Father Jean Cottiaux, needing a cane to bear the weight of his 91 years, attended the ceremony Thursday in which he and Juliette Putzeys were recognized by Israel with the title ``Righteous Among Nations.''
Putzeys is deceased. She was already past 60 years old when she took the Rennert family and their friend Gita Lubart into her home during World War II. Cottiaux encouraged the village to embrace them.
Two members of that Jewish family, Leo and Jack Rennert, now U.S. citizens, attended the event.
``In the darkest of nights, there were still a few lights that came in to take us away from death,'' said Leo Rennert, of Washington D.C.
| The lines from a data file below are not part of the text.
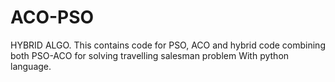 # ACO-PSO
HYBRID ALGO.
This contains code for PSO, ACO and hybrid code combining both PSO-ACO for solving travelling salesman problem With python language.
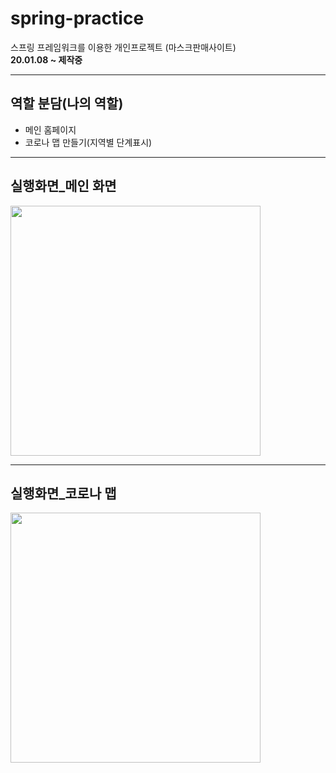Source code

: # spring-practice
스프링 프레임워크를 이용한 개인프로젝트 (마스크판매사이트)  
**20.01.08 ~ 제작중**  
<hr/>

## 역할 분담(나의 역할)
* 메인 홈페이지  
* 코로나 맵 만들기(지역별 단계표시) 
<hr/>

## 실행화면_메인 화면
<div>
<img src="" width="400"></img>
</div>  
<hr/>

## 실행화면_코로나 맵
<div>
<img src="https://user-images.githubusercontent.com/74242098/104756242-ea29f680-579e-11eb-8d51-0578cf27c33e.png" width="400"></img>
</div>


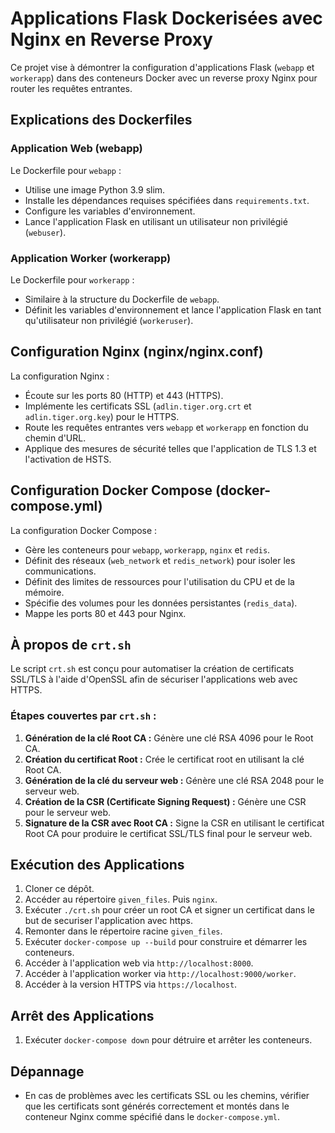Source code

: # Applications Flask Dockerisées avec Nginx en Reverse Proxy

Ce projet vise à démontrer la configuration d'applications Flask (`webapp` et `workerapp`) dans des conteneurs Docker avec un reverse proxy Nginx pour router les requêtes entrantes.

## Explications des Dockerfiles

### Application Web (webapp)

Le Dockerfile pour `webapp` :

- Utilise une image Python 3.9 slim.
- Installe les dépendances requises spécifiées dans `requirements.txt`.
- Configure les variables d'environnement.
- Lance l'application Flask en utilisant un utilisateur non privilégié (`webuser`).

### Application Worker (workerapp)

Le Dockerfile pour `workerapp` :

- Similaire à la structure du Dockerfile de `webapp`.
- Définit les variables d'environnement et lance l'application Flask en tant qu'utilisateur non privilégié (`workeruser`).

## Configuration Nginx (nginx/nginx.conf)

La configuration Nginx :

- Écoute sur les ports 80 (HTTP) et 443 (HTTPS).
- Implémente les certificats SSL (`adlin.tiger.org.crt` et `adlin.tiger.org.key`) pour le HTTPS.
- Route les requêtes entrantes vers `webapp` et `workerapp` en fonction du chemin d'URL.
- Applique des mesures de sécurité telles que l'application de TLS 1.3 et l'activation de HSTS.

## Configuration Docker Compose (docker-compose.yml)

La configuration Docker Compose :

- Gère les conteneurs pour `webapp`, `workerapp`, `nginx` et `redis`.
- Définit des réseaux (`web_network` et `redis_network`) pour isoler les communications.
- Définit des limites de ressources pour l'utilisation du CPU et de la mémoire.
- Spécifie des volumes pour les données persistantes (`redis_data`).
- Mappe les ports 80 et 443 pour Nginx.

## À propos de `crt.sh`

Le script `crt.sh` est conçu pour automatiser la création de certificats SSL/TLS à l'aide d'OpenSSL afin de sécuriser l'applications web avec HTTPS.

### Étapes couvertes par `crt.sh` :

1. **Génération de la clé Root CA :** Génère une clé RSA 4096 pour le Root CA.
2. **Création du certificat Root :** Crée le certificat root en utilisant la clé Root CA.
3. **Génération de la clé du serveur web :** Génère une clé RSA 2048 pour le serveur web.
4. **Création de la CSR (Certificate Signing Request) :** Génère une CSR pour le serveur web.
5. **Signature de la CSR avec Root CA :** Signe la CSR en utilisant le certificat Root CA pour produire le certificat SSL/TLS final pour le serveur web.

## Exécution des Applications

1. Cloner ce dépôt.
2. Accéder au répertoire `given_files`. Puis `nginx`.
3. Exécuter `./crt.sh` pour créer un root CA et signer un certificat dans le but de securiser l'application avec https.
4. Remonter dans le répertoire racine `given_files`.
5. Exécuter `docker-compose up --build` pour construire et démarrer les conteneurs.
6. Accéder à l'application web via `http://localhost:8000`.
7. Accéder à l'application worker via `http://localhost:9000/worker`.
8. Accéder à la version HTTPS via `https://localhost`.

## Arrêt des Applications

1. Exécuter `docker-compose down` pour détruire et arrêter les conteneurs.

## Dépannage

- En cas de problèmes avec les certificats SSL ou les chemins, vérifier que les certificats sont générés correctement et montés dans le conteneur Nginx comme spécifié dans le `docker-compose.yml`.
Cottiaux has always played down his actions.
``I assure you, I didn't have the impression it meant all that much,'' he said. ``It was just a humanitarian reaction.''
Apart from helping the Rennert family, he also aided several other Jews who sought refuge in the area.
The Rennerts had been fleeing persecution since their Vienna grocery store was attacked in 1938. Their father was killed in the Auschwitz concentration camp in 1942. Eva Rennert took her sons to Antwerp and then to rural Burdinne, some 30 miles east of Brussels. Having never seen them before, Putzeys took them in.
Cottiaux made sure the boys remained faithful to their Jewish faith. With the children being so vulnerable, ``I never thought of converting them. That would have been hideous,'' he said.
Catholic influences were limited to butter on Sundays and presents at Christmas.
``I remember him giving us a Hebrew Bible so we could continue study,'' said Leo Rennert.
But Cottiaux' job was not finished with the liberation in 1944. When Leo, shocked by monstrosity of the camps questioned faith, Cottiaux continued to write to him in the United States, encouraging him to remain faithful.
``I thank him for saving my life but also for giving me a soul again,'' Leo Rennert said.